We are facing a phenomenon in which generative artificial intelligence, accessible to anyone with a browser, is employed to perform critical tasks without the organisation's knowledge. The logical deduction is straightforward: if access to computational power has become frictionless, then traditional centralised control is no longer a sufficient curb.
Those who use AI in this way do not do so with malicious intent, but rather follow a principle of individual economic efficiency, as if to say, they are trying to maximise their productivity by bridging the gap between the demand for speed imposed by the market and the often slow response of internal processes. Unfortunately, in doing so, it ignores what it puts at risk with its operations.
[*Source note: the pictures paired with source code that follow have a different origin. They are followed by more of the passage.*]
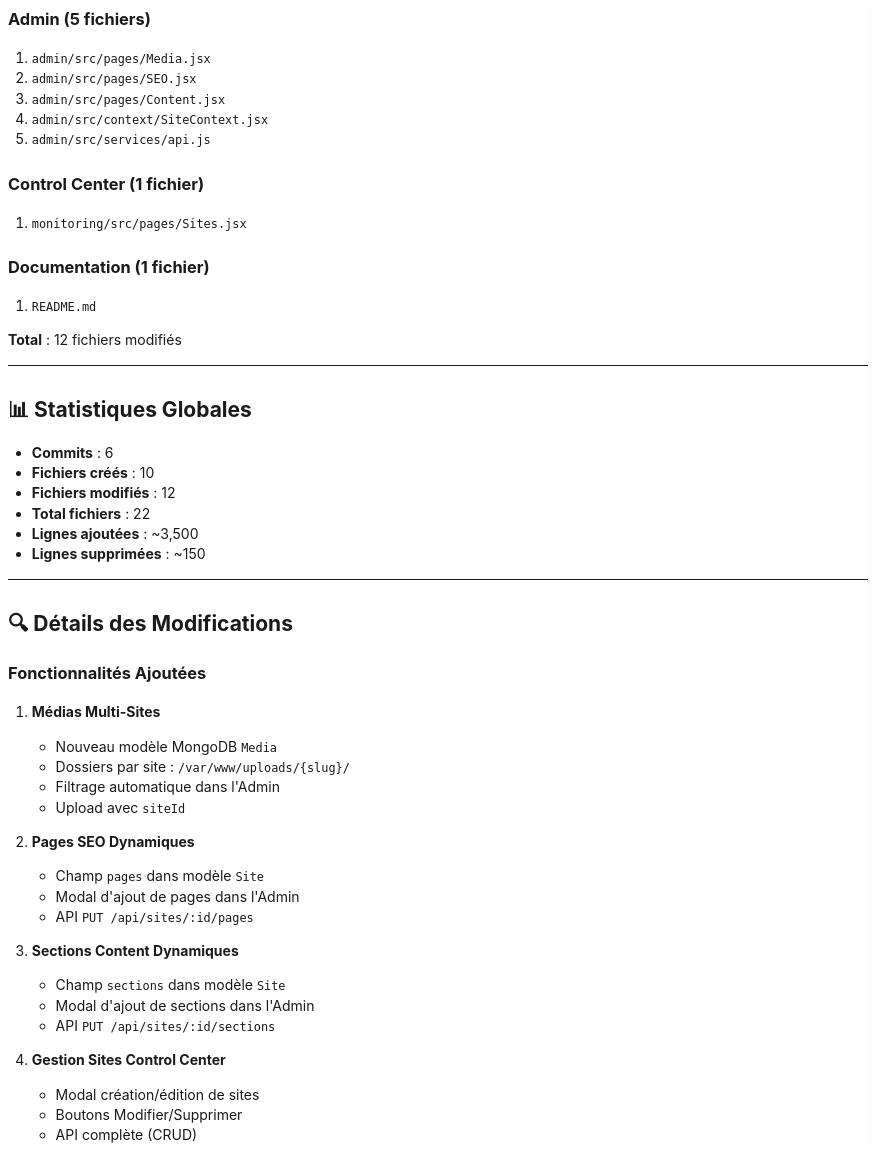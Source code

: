 ### Admin (5 fichiers)
1. `admin/src/pages/Media.jsx`
2. `admin/src/pages/SEO.jsx`
3. `admin/src/pages/Content.jsx`
4. `admin/src/context/SiteContext.jsx`
5. `admin/src/services/api.js`

### Control Center (1 fichier)
1. `monitoring/src/pages/Sites.jsx`

### Documentation (1 fichier)
1. `README.md`

**Total** : 12 fichiers modifiés

---

## 📊 Statistiques Globales

- **Commits** : 6
- **Fichiers créés** : 10
- **Fichiers modifiés** : 12
- **Total fichiers** : 22
- **Lignes ajoutées** : ~3,500
- **Lignes supprimées** : ~150

---

## 🔍 Détails des Modifications

### Fonctionnalités Ajoutées

1. **Médias Multi-Sites**
   - Nouveau modèle MongoDB `Media`
   - Dossiers par site : `/var/www/uploads/{slug}/`
   - Filtrage automatique dans l'Admin
   - Upload avec `siteId`

2. **Pages SEO Dynamiques**
   - Champ `pages` dans modèle `Site`
   - Modal d'ajout de pages dans l'Admin
   - API `PUT /api/sites/:id/pages`

3. **Sections Content Dynamiques**
   - Champ `sections` dans modèle `Site`
   - Modal d'ajout de sections dans l'Admin
   - API `PUT /api/sites/:id/sections`

4. **Gestion Sites Control Center**
   - Modal création/édition de sites
   - Boutons Modifier/Supprimer
   - API complète (CRUD)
What risks does the company run?
When we take these tools into the shadows, i.e. outside the perimeter of corporate governance, we expose the organisation to three existential risks that cannot be ignored.
The first is, of course, the sovereignty of the data. Putting confidential data into a public model prompt is, in many cases, tantamount to handing over that data to the model supplier for future training. It is a silent and ongoing loss of intellectual property, and thus the company's core business is in jeopardy.